Technical documentation for the data coming from tests on the equipment Filtration

Summary

Sum-up

Equipment / Scale	Filtration 25L	Filtration 170L	Filtration 170L Korea	2500L
Data Sources	ELN, Raw Data on file share	ELN, Raw Data on file share	ELN, Raw Data on file share	ELN, Raw Data on Google Drive
Raw Data File type	xlsx	xlsx	xlsx	xlsx
Scale Name on ELN	FR-25L	FR-170L	KR-170L	FR-2500L
Data Collection	Talend: R011_Download_Synthesis_gDrive_Filtration	Talend: J010_Download_Synthesis_LabServers Python : download_filtration_170L.py	Talend: J010_Download_Synthesis_LabServers Python : download_filtration_170L_KR.py	Talend: R011_Download_Synthesis_gDrive_Filtration
Parse	Python: parse_filtration_25L.py	Python: parse_filtration_170L.py	Python: parse_filtration_170L.py	Python: parse_filtration_2500L.py
Compute	Python: compute_filtration_25L.py	Python: compute_filtration_170L.py	Python: compute_filtration_170L.py	Python: compute_filtration_2500L.py
BigQuery	Target tables raw_data_synthesis.FiltrationDetails raw_data_synthesis.FiltrationSummary
Mapping spreadsheet	Data Mapping

Data Sources

ELN
Raw Data on Google Drive

Data Collection

The talend jobs J010_Download_Synthesis_LabServers and J011_Download_Synthesis_gDrive_Filtration extract the raw data files listed on the ELN table filtration_raw_data_link for which the field “filtration_plate_equipment_name” is the scale name, i.e. “FR-170L”. For information of how these job works, check the following page :

Talend - Jobs - Synthesis - Download - Filtration (needs to be created)

Schema using Google Drive

Examples

Talend jobs

R011_Download_gDrive_Drying
R012_Download_gDrive_Filtration

Tmp Folder

D:\DATA\[ENV]\RnI\Silica\tmp\Synthesis\DryingTesla
D:\DATA\[ENV]\RnI\Silica\tmp\Synthesis\Filtration2500L

Schema with file share

Exemples

Lab servers source

\\FRPH2-labpc-backup\labo\W-522649\DATAS DATALAKE
\\FRPH2-LABPC-BACKUP\LABO\W-509931

Python files

download_filtration170L.py
download_synthesis25L.py

Output folders

D:\DATA\[ENV]\RnI\Silica\tmp\Synthesis25L
D:\DATA\[ENV]\RnI\Silica\tmp\Synthesis170L

Please refers to the DFS TD - Synthesis - Norms and Conventions for the output filename convention on the Data Collection section

Data Preparation

Parse

The parsing python scripts extracts from the raw data files the needed columns.

Columns List

For each sample, the script extracts the many fields from the raw data files and outputs a .csv file. For the mapping details, please refers to the sheet "Parse Mapping " on the Filtration Mapping spreadsheet (link to the spreadsheet on the Sum-up section).

Compute

The compute python script uses as input the parsed .csv files previously created . It computes the new columns and values from raw data and regenerates new files.

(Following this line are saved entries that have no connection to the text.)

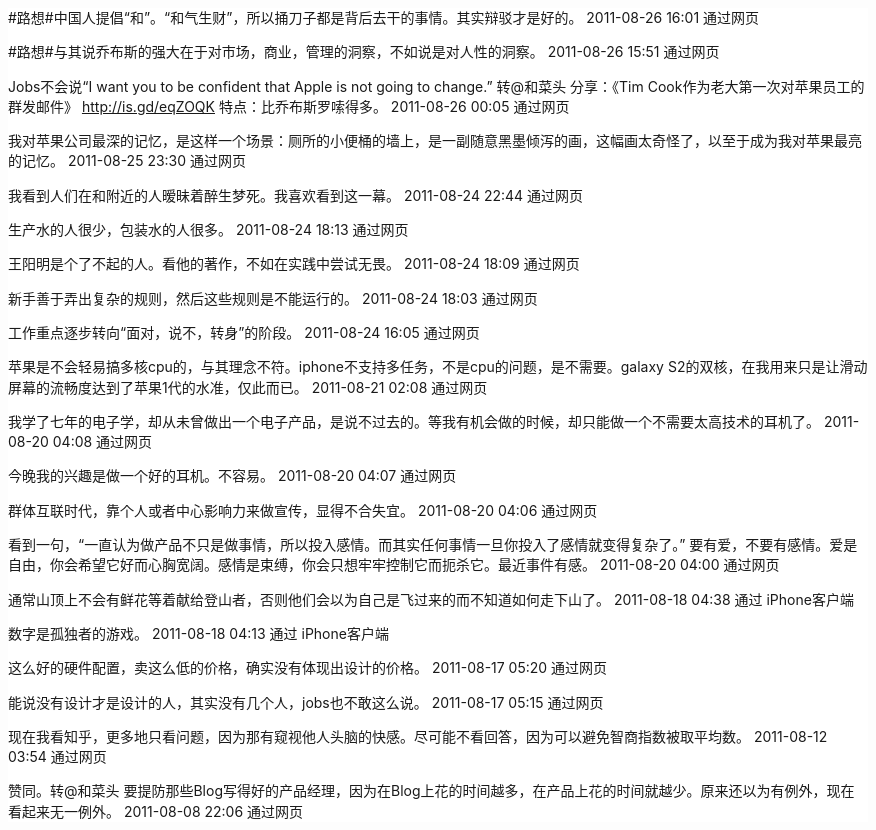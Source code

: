 #路想#中国人提倡“和”。“和气生财”，所以捅刀子都是背后去干的事情。其实辩驳才是好的。
2011-08-26 16:01 通过网页

#路想#与其说乔布斯的强大在于对市场，商业，管理的洞察，不如说是对人性的洞察。
2011-08-26 15:51 通过网页

Jobs不会说“I want you to be confident that Apple is not going to change.” 转@和菜头 分享：《Tim Cook作为老大第一次对苹果员工的群发邮件》 http://is.gd/eqZOQK 特点：比乔布斯罗嗦得多。
2011-08-26 00:05 通过网页

我对苹果公司最深的记忆，是这样一个场景：厕所的小便桶的墙上，是一副随意黑墨倾泻的画，这幅画太奇怪了，以至于成为我对苹果最亮的记忆。
2011-08-25 23:30 通过网页

我看到人们在和附近的人暧昧着醉生梦死。我喜欢看到这一幕。
2011-08-24 22:44 通过网页

生产水的人很少，包装水的人很多。
2011-08-24 18:13 通过网页

王阳明是个了不起的人。看他的著作，不如在实践中尝试无畏。
2011-08-24 18:09 通过网页

新手善于弄出复杂的规则，然后这些规则是不能运行的。
2011-08-24 18:03 通过网页

工作重点逐步转向“面对，说不，转身”的阶段。
2011-08-24 16:05 通过网页

苹果是不会轻易搞多核cpu的，与其理念不符。iphone不支持多任务，不是cpu的问题，是不需要。galaxy S2的双核，在我用来只是让滑动屏幕的流畅度达到了苹果1代的水准，仅此而已。
2011-08-21 02:08 通过网页

我学了七年的电子学，却从未曾做出一个电子产品，是说不过去的。等我有机会做的时候，却只能做一个不需要太高技术的耳机了。
2011-08-20 04:08 通过网页

今晚我的兴趣是做一个好的耳机。不容易。
2011-08-20 04:07 通过网页

群体互联时代，靠个人或者中心影响力来做宣传，显得不合失宜。
2011-08-20 04:06 通过网页

看到一句，“一直认为做产品不只是做事情，所以投入感情。而其实任何事情一旦你投入了感情就变得复杂了。” 要有爱，不要有感情。爱是自由，你会希望它好而心胸宽阔。感情是束缚，你会只想牢牢控制它而扼杀它。最近事件有感。
2011-08-20 04:00 通过网页

通常山顶上不会有鲜花等着献给登山者，否则他们会以为自己是飞过来的而不知道如何走下山了。
2011-08-18 04:38 通过 iPhone客户端

数字是孤独者的游戏。
2011-08-18 04:13 通过 iPhone客户端

这么好的硬件配置，卖这么低的价格，确实没有体现出设计的价格。
2011-08-17 05:20 通过网页

能说没有设计才是设计的人，其实没有几个人，jobs也不敢这么说。
2011-08-17 05:15 通过网页

现在我看知乎，更多地只看问题，因为那有窥视他人头脑的快感。尽可能不看回答，因为可以避免智商指数被取平均数。
2011-08-12 03:54 通过网页

赞同。转@和菜头 要提防那些Blog写得好的产品经理，因为在Blog上花的时间越多，在产品上花的时间就越少。原来还以为有例外，现在看起来无一例外。
2011-08-08 22:06 通过网页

If the output files already exist the script will NOT replace them.

In the beginning of the script , it extracts many columns or values from filtration_eln_data, filtration_parents and synthesis_computed_fields_[scale] files . Those values are used in later computations as constants.

For each sample, it creates two different files that will be used to create new tables on BigQuery :

FiltrationDetails

The first table is composed of the columns previously extracted from the raw data files and the new columns calculated during the execution.

Dataset : raw_data_synthesis

For the columns details, please refers to the sheets " Details Mappings " on the Filtration Mapping spreadsheet (link to the spreadsheet on the Sum-up section).

FiltrationSummary

The second table is composed of the new values computed from raw data. This is a atomic table and it aggregates the values by unique_id, study_id and sample_id which represents one line per data raw file.